*EXERCISE DETAILS*:
Scan the entries below for the word "mongodb" and copy every line where it turns up.

[Dataset entries]
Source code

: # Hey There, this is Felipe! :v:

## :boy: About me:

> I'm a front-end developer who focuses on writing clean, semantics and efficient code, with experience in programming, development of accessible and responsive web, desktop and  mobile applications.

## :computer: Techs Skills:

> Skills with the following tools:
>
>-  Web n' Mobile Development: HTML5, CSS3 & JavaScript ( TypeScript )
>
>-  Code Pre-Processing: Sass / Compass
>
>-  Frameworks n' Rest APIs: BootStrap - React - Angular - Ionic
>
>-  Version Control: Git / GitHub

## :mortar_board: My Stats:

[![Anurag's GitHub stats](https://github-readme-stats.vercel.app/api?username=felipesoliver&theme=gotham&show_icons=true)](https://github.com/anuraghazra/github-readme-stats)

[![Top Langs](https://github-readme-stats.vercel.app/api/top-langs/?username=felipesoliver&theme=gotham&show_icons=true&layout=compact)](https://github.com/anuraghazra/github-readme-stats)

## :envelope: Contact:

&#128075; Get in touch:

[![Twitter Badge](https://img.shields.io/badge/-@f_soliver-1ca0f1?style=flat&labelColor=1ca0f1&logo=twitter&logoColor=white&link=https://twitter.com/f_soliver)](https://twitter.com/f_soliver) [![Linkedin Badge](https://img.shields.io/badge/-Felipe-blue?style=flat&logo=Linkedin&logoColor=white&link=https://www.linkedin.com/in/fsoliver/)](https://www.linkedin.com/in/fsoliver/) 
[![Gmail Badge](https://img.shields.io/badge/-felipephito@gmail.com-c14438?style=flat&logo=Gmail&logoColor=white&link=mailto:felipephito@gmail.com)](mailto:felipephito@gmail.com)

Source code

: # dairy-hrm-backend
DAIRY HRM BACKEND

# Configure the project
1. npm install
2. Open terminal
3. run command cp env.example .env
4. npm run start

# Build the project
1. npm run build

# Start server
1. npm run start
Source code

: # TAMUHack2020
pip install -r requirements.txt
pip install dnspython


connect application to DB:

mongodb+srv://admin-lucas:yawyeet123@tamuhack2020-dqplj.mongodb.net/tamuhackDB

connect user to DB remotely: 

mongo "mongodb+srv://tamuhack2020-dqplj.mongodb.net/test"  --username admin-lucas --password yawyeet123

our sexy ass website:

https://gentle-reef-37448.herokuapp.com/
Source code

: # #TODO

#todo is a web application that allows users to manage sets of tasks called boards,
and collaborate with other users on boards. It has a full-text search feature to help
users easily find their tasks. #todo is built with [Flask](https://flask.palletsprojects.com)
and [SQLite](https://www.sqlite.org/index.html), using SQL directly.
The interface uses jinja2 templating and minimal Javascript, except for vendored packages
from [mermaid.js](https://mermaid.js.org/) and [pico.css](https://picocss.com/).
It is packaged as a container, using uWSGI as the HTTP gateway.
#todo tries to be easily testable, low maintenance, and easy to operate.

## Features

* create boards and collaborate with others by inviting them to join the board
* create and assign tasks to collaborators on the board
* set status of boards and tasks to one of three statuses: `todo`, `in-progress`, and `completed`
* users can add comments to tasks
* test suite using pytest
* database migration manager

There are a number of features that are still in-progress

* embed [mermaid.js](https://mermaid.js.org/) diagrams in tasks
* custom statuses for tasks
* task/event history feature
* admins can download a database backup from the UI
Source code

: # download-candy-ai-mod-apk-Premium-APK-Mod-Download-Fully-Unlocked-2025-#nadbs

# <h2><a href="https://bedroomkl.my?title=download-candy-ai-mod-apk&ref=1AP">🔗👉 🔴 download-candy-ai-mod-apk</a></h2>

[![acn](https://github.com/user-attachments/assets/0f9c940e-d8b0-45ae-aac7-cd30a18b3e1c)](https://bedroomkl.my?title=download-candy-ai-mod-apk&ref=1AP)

*THE ANSWER*:
mongodb+srv://admin-lucas:yawyeet123@tamuhack2020-dqplj.mongodb.net/tamuhackDB
mongo "mongodb+srv://tamuhack2020-dqplj.mongodb.net/test"  --username admin-lucas --password yawyeet123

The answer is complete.